- _Problem to work on_:
How many lines in the data that follows contain the word "image"? Only that number is needed.

- _Supplied data_:
--- START ---

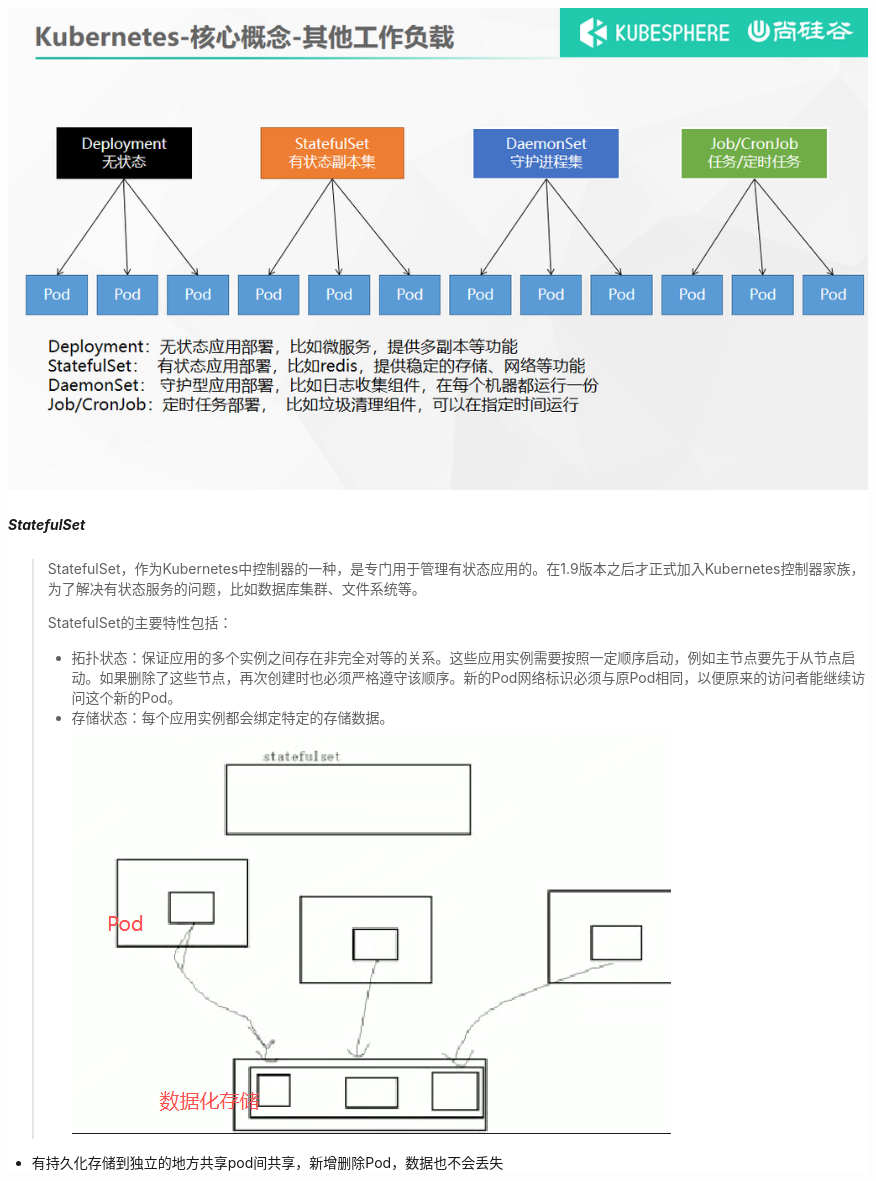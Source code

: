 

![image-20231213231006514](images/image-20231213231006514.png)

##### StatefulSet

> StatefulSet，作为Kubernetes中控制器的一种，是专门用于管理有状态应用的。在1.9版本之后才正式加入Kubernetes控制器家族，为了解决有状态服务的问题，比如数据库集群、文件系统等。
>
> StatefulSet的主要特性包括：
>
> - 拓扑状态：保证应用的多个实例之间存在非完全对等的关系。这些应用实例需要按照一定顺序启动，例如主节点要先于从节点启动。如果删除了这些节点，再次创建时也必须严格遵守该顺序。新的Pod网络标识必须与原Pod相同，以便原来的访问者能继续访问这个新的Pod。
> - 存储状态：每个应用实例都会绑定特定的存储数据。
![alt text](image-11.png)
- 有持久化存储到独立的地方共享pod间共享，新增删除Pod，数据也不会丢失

--- END ---

- _Answer to this exercise_:
2